Give back only the lines in the records below from the one with "reaction, we do not need" to the one with "to solve explicitly", both inclusive, word for word.
=== EXERCISE MATERIAL ===
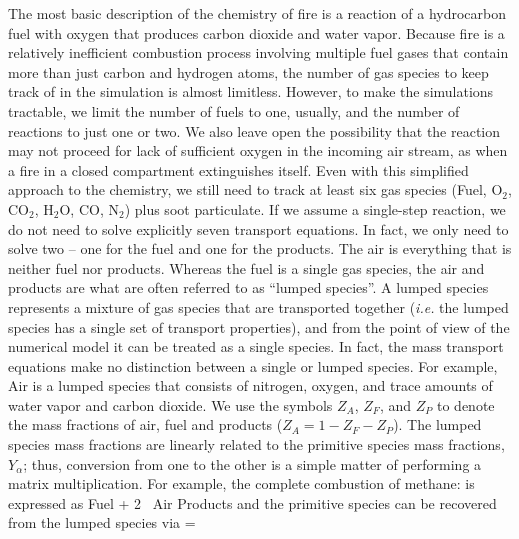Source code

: The most basic description of the chemistry of fire is a reaction of a hydrocarbon fuel with oxygen that produces carbon dioxide and water vapor. Because fire is a relatively
inefficient combustion process involving multiple fuel gases that contain more than just carbon and hydrogen atoms, the number of gas species to keep track of in the simulation
is almost limitless. However, to make the simulations tractable, we limit the number of fuels to one, usually, and the number of reactions to just one or two. We also leave open
the possibility that the reaction may not proceed for lack of sufficient oxygen in the incoming air stream, as when a fire in a closed compartment extinguishes itself. Even
with this simplified approach to the chemistry, we still need to track at least six gas species (Fuel, O$_2$, CO$_2$, H$_2$O, CO, N$_2$) plus soot particulate. If we assume a single-step
reaction, we do not need
to solve explicitly seven transport equations. In fact, we only need to solve two -- one for the fuel and one for the products. The air is everything that is neither fuel nor
products. Whereas the fuel is a single gas species, the air and products are what are often referred to as ``lumped species''.  
A lumped species represents a mixture of gas species that are transported together ({\em i.e.} the lumped species has a single set of transport properties), and from the point of
view of the numerical model it can be treated as a single species. In fact, the mass transport equations make no distinction between a single or lumped species. For example, Air is a
lumped species that consists of nitrogen, oxygen, and trace amounts of water vapor and carbon dioxide. 
We use the symbols $Z_A$, $Z_F$, and $Z_P$ to denote the mass fractions of air, fuel and products ($Z_A=1 - Z_F - Z_P$).  The lumped species mass fractions are linearly related
to the primitive species mass fractions, $Y_\alpha$; thus, conversion from one to the other is a simple matter of performing a matrix multiplication.  For example, the complete
combustion of methane:
\be {} \ee
is expressed as
\be \hbox{Fuel} + 2 \, \hbox{Air} \rightarrow \hbox{Products} \ee
and the primitive species can be recovered from the lumped species via
\be \left[ \begin{array} {c c c}
0.77 & 0.00 & 0.73 \\
0.23 & 0.00 & 0.00 \\
0.00 & 1.00 & 0.00 \\
0.00 & 0.00 & 0.15 \\
0.00 & 0.00 & 0.12  \end{array}
\right]
\left[ \begin{array} {c} Z_A \\ Z_F \\ Z_P \end{array} \right] =
 \ee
===
• **SOLUTION FOR THIS EXERCISE**:
reaction, we do not need
to solve explicitly seven transport equations. In fact, we only need to solve two -- one for the fuel and one for the products. The air is everything that is neither fuel nor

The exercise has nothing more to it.